[Stored data entries]

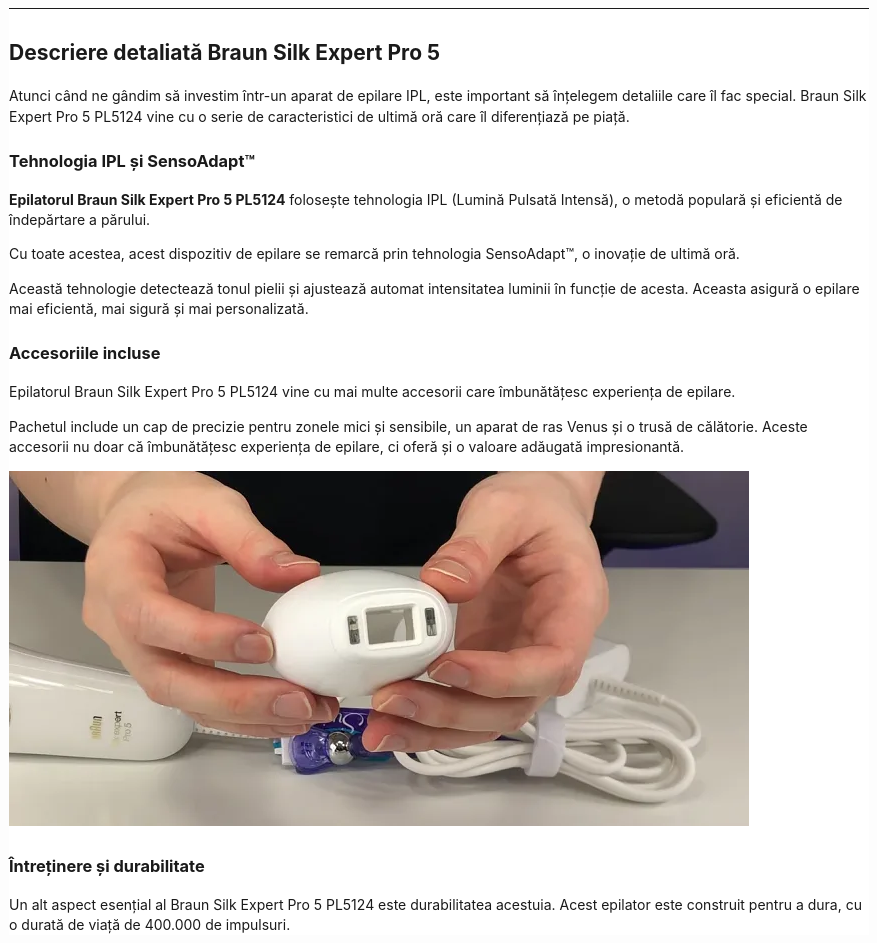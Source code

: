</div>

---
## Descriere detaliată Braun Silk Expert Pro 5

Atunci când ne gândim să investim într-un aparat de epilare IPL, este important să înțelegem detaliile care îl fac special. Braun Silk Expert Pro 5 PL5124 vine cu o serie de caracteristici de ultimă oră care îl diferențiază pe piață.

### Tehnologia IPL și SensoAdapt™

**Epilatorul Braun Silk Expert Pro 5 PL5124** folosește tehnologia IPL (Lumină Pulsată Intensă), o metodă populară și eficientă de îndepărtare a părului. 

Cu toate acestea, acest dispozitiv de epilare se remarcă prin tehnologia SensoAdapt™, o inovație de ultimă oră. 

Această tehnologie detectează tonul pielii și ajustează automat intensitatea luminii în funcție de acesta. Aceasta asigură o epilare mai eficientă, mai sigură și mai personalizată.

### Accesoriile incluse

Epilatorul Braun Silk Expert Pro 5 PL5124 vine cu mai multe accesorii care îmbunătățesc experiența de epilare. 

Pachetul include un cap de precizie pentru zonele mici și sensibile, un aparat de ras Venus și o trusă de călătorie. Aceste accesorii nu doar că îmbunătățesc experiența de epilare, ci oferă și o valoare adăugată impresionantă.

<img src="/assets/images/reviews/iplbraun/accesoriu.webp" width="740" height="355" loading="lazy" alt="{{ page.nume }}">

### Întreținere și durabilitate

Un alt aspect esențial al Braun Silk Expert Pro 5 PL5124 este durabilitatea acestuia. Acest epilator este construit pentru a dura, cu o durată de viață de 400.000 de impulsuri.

...

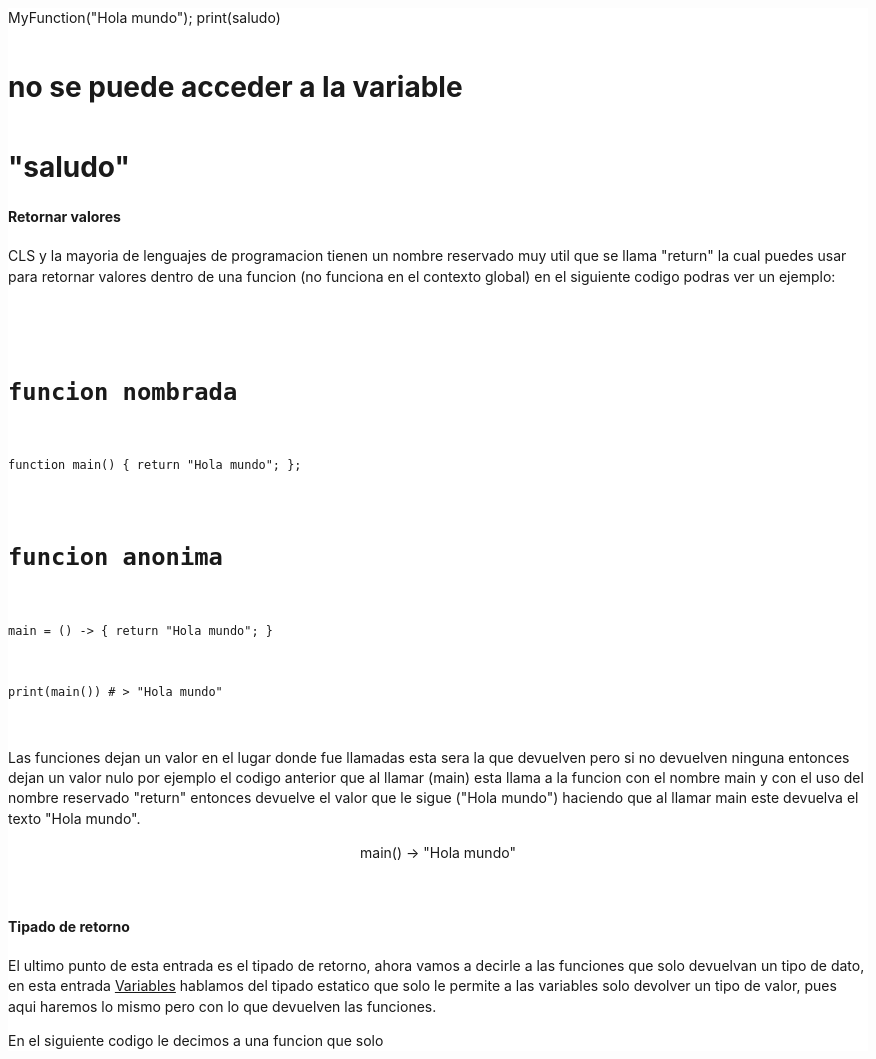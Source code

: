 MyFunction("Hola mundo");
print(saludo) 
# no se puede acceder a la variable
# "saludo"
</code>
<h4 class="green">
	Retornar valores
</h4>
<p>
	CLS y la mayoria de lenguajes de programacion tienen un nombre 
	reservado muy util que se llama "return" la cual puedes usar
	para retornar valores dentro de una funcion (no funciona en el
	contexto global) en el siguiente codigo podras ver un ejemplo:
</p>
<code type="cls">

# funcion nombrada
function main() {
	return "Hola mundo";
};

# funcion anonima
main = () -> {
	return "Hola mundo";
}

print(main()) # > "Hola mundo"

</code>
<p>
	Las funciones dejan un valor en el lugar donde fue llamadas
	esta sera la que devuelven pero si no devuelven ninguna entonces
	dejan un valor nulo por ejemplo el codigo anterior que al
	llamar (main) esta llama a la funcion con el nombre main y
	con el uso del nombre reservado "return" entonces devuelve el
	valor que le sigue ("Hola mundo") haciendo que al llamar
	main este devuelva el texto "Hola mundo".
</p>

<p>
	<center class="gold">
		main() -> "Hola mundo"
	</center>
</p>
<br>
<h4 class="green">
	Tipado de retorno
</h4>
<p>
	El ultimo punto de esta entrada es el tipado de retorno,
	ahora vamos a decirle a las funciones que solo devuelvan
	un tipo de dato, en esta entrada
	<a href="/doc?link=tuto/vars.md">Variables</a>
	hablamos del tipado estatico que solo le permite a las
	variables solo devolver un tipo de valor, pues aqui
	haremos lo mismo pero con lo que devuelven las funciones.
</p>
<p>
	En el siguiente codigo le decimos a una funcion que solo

Description of the task: Search the entries above for the word "codigo", and copy every line where it occurs.

Answer below:
	contexto global) en el siguiente codigo podras ver un ejemplo:
	dejan un valor nulo por ejemplo el codigo anterior que al
	En el siguiente codigo le decimos a una funcion que solo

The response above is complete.